Task brief: An exact copy of the entries below is required, with all pictures removed.

[Stored data entries]

※

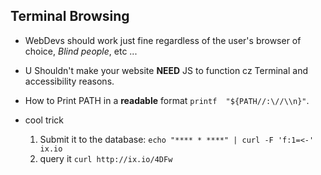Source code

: ## Terminal Browsing 

* WebDevs should work just fine regardless of the user's browser of choice, *Blind people*, etc ...

* U Shouldn't make your website **NEED** JS to function cz Terminal and accessibility reasons.

* How to Print PATH in a **readable** format `printf  "${PATH//:\//\\n}"`.

* cool trick 
    1. Submit it to the database: `echo "**** * ****" | curl -F 'f:1=<-' ix.io`
    2. query it `curl http://ix.io/4DFw`
                                
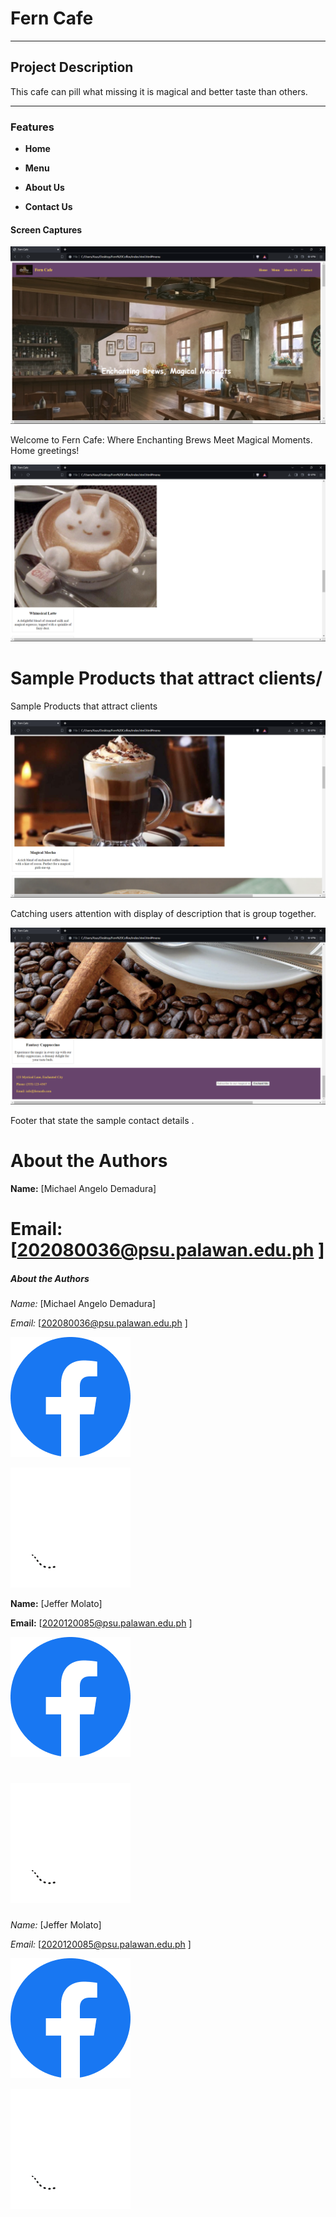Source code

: # Fern Cafe
***
## Project Description
This cafe can pill what missing it is magical and better taste than others.
***


### **Features**

- **Home** 

- **Menu** 

- **About Us**

- **Contact Us**


#### **Screen Captures**


![Traven](Home.png)

Welcome to Fern Cafe: Where Enchanting Brews Meet Magical Moments. Home greetings!

![Whimsical-Latte](Product1.png)

Sample Products that attract clients/
=======
Sample Products that attract clients


![Magical-Mocha](Product2.png)

Catching users attention with display of description that is group together.

![Footer](footer.png)

Footer that state the sample contact details .


# About the Authors



**Name:** [Michael Angelo Demadura]

**Email:** [202080036@psu.palawan.edu.ph ]
=======
##### **About the Authors**

*Name:* [Michael Angelo Demadura]

*Email:* [202080036@psu.palawan.edu.ph ]


[![Image 4](Facebook.png)](https://web.facebook.com/michaelangelo.demadura.7)

[![Image 4](Github.png)](https://github.com/gelobe391)


**Name:** [Jeffer Molato]

**Email:** [2020120085@psu.palawan.edu.ph ]

[![Image 4](Facebook.png)](https://web.facebook.com/jeffzoya)

[![Image 4](Github.png)](https://github.com/Xcaliburr-AT)
=======
*Name:* [Jeffer Molato]

*Email:* [2020120085@psu.palawan.edu.ph ]

[![Image 4](Facebook.png)](https://web.facebook.com/jeffzoya)

[![Image 4](Github.png)](https://github.com/Xcaliburr-AT)

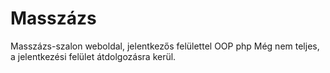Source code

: # Masszázs
Masszázs-szalon weboldal, jelentkezős felülettel
OOP php
Még nem teljes, a jelentkezési felület átdolgozásra kerül.
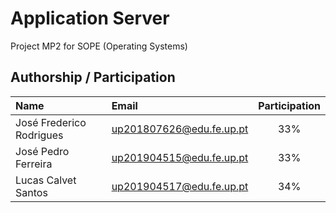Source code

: # Application Server
Project MP2 for SOPE (Operating Systems)

## Authorship / Participation

| Name                     | Email                      | Participation  |
|:-------------------------|:---------------------------|:--------------:|
| José Frederico Rodrigues | <up201807626@edu.fe.up.pt> | 33%            |
| José Pedro Ferreira      | <up201904515@edu.fe.up.pt> | 33%            |
| Lucas Calvet Santos      | <up201904517@edu.fe.up.pt> | 34%            |
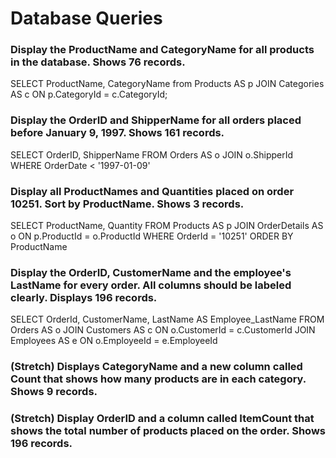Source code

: # Database Queries

### Display the ProductName and CategoryName for all products in the database. Shows 76 records.
SELECT ProductName, CategoryName from Products AS p JOIN Categories AS c ON p.CategoryId = c.CategoryId;

### Display the OrderID and ShipperName for all orders placed before January 9, 1997. Shows 161 records.
SELECT OrderID, ShipperName FROM Orders AS o JOIN o.ShipperId WHERE OrderDate < '1997-01-09'

### Display all ProductNames and Quantities placed on order 10251. Sort by ProductName. Shows 3 records.
SELECT ProductName, Quantity FROM Products AS p JOIN OrderDetails AS o ON p.ProductId = o.ProductId WHERE OrderId = '10251' ORDER BY ProductName

### Display the OrderID, CustomerName and the employee's LastName for every order. All columns should be labeled clearly. Displays 196 records.
SELECT OrderId, CustomerName, LastName AS Employee_LastName FROM Orders AS o JOIN Customers AS c ON o.CustomerId = c.CustomerId JOIN Employees AS e ON o.EmployeeId = e.EmployeeId

### (Stretch)  Displays CategoryName and a new column called Count that shows how many products are in each category. Shows 9 records.

### (Stretch) Display OrderID and a  column called ItemCount that shows the total number of products placed on the order. Shows 196 records.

※

Your response:
Source code

: ## Terminal Browsing 

* WebDevs should work just fine regardless of the user's browser of choice, *Blind people*, etc ...

* U Shouldn't make your website **NEED** JS to function cz Terminal and accessibility reasons.

* How to Print PATH in a **readable** format `printf  "${PATH//:\//\\n}"`.

* cool trick 
    1. Submit it to the database: `echo "**** * ****" | curl -F 'f:1=<-' ix.io`
    2. query it `curl http://ix.io/4DFw`
                                
Source code

: # Fern Cafe
***
## Project Description
This cafe can pill what missing it is magical and better taste than others.
***


### **Features**

- **Home** 

- **Menu** 

- **About Us**

- **Contact Us**


#### **Screen Captures**


![Traven](Home.png)

Welcome to Fern Cafe: Where Enchanting Brews Meet Magical Moments. Home greetings!

![Whimsical-Latte](Product1.png)

Sample Products that attract clients/
=======
Sample Products that attract clients


![Magical-Mocha](Product2.png)

Catching users attention with display of description that is group together.

![Footer](footer.png)

Footer that state the sample contact details .


# About the Authors



**Name:** [Michael Angelo Demadura]

**Email:** [202080036@psu.palawan.edu.ph ]
=======
##### **About the Authors**

*Name:* [Michael Angelo Demadura]

*Email:* [202080036@psu.palawan.edu.ph ]


[![Image 4](Facebook.png)](https://web.facebook.com/michaelangelo.demadura.7)

[![Image 4](Github.png)](https://github.com/gelobe391)


**Name:** [Jeffer Molato]

**Email:** [2020120085@psu.palawan.edu.ph ]

[![Image 4](Facebook.png)](https://web.facebook.com/jeffzoya)

[![Image 4](Github.png)](https://github.com/Xcaliburr-AT)
=======
*Name:* [Jeffer Molato]

*Email:* [2020120085@psu.palawan.edu.ph ]

[![Image 4](Facebook.png)](https://web.facebook.com/jeffzoya)

[![Image 4](Github.png)](https://github.com/Xcaliburr-AT)

Source code

: # Masszázs
Masszázs-szalon weboldal, jelentkezős felülettel
OOP php
Még nem teljes, a jelentkezési felület átdolgozásra kerül.
Source code

: # Application Server
Project MP2 for SOPE (Operating Systems)

## Authorship / Participation

| Name                     | Email                      | Participation  |
|:-------------------------|:---------------------------|:--------------:|
| José Frederico Rodrigues | <up201807626@edu.fe.up.pt> | 33%            |
| José Pedro Ferreira      | <up201904515@edu.fe.up.pt> | 33%            |
| Lucas Calvet Santos      | <up201904517@edu.fe.up.pt> | 34%            |
Source code

: # Database Queries

### Display the ProductName and CategoryName for all products in the database. Shows 76 records.
SELECT ProductName, CategoryName from Products AS p JOIN Categories AS c ON p.CategoryId = c.CategoryId;

### Display the OrderID and ShipperName for all orders placed before January 9, 1997. Shows 161 records.
SELECT OrderID, ShipperName FROM Orders AS o JOIN o.ShipperId WHERE OrderDate < '1997-01-09'

### Display all ProductNames and Quantities placed on order 10251. Sort by ProductName. Shows 3 records.
SELECT ProductName, Quantity FROM Products AS p JOIN OrderDetails AS o ON p.ProductId = o.ProductId WHERE OrderId = '10251' ORDER BY ProductName

### Display the OrderID, CustomerName and the employee's LastName for every order. All columns should be labeled clearly. Displays 196 records.
SELECT OrderId, CustomerName, LastName AS Employee_LastName FROM Orders AS o JOIN Customers AS c ON o.CustomerId = c.CustomerId JOIN Employees AS e ON o.EmployeeId = e.EmployeeId

### (Stretch)  Displays CategoryName and a new column called Count that shows how many products are in each category. Shows 9 records.

### (Stretch) Display OrderID and a  column called ItemCount that shows the total number of products placed on the order. Shows 196 records.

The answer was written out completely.